Dr. Brian Huffling
Dr. Brian Huffling’s research interests include: Philosophy of Religion, Philosophical Theology, Philosophical Hermeneutics, and general issues in Apologetics and Biblical studies. See his personal blog here.
“Historians are biased and choose what they report. As such, history can’t be known.” That’s a typical objection to the ability to know history. If such objections prove that we can’t know history, then we can’t know that Christianity is true since it is known through history and historical claims. In his prologue, Luke says,
“Inasmuch as many have undertaken to compile a narrative of the things that have been accomplished among us, just as those who from the beginning were eyewitnesses and ministers of the word have delivered them to us, it seemed good to me also, having followed all things closely for some time past, to write an orderly account for you, most excellent Theophilus, that you may have certainty concerning the things you have been taught” (Luke 1:1-4; emphasis added).
The above passage demonstrates that Luke was writing as an historian. Words such as the ones underlined show his desire to write the truth of the events he wanted to convey. So, if history can’t be known, then we can’t know that Christianity is true. Let’s look at a typical objection.

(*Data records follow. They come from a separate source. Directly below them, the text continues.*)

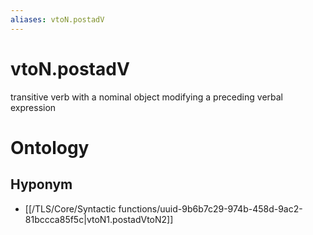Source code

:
 ```yaml
---
aliases: vtoN.postadV
---
```

# vtoN.postadV

transitive verb with a nominal object modifying a preceding verbal expression
# Ontology

## Hyponym
- [[/TLS/Core/Syntactic functions/uuid-9b6b7c29-974b-458d-9ac2-81bccca85f5c|vtoN1.postadVtoN2]]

Bias is probably the most popular objection to knowing history. It is claimed by some that historians are biased. It is not always clear what the objection is really getting at, but usually it is something like the historian holds certain views that in some way make his reporting subjective or unfair. For example, an historian may be writing about a religious issue and if he is part of that religion he is likely going to be accused of being biased. The disciples are often said to be biased regarding the events of the life of Jesus, particularly his resurrection. Since they knew him and had a vested interest they must have made up the claims of the resurrection.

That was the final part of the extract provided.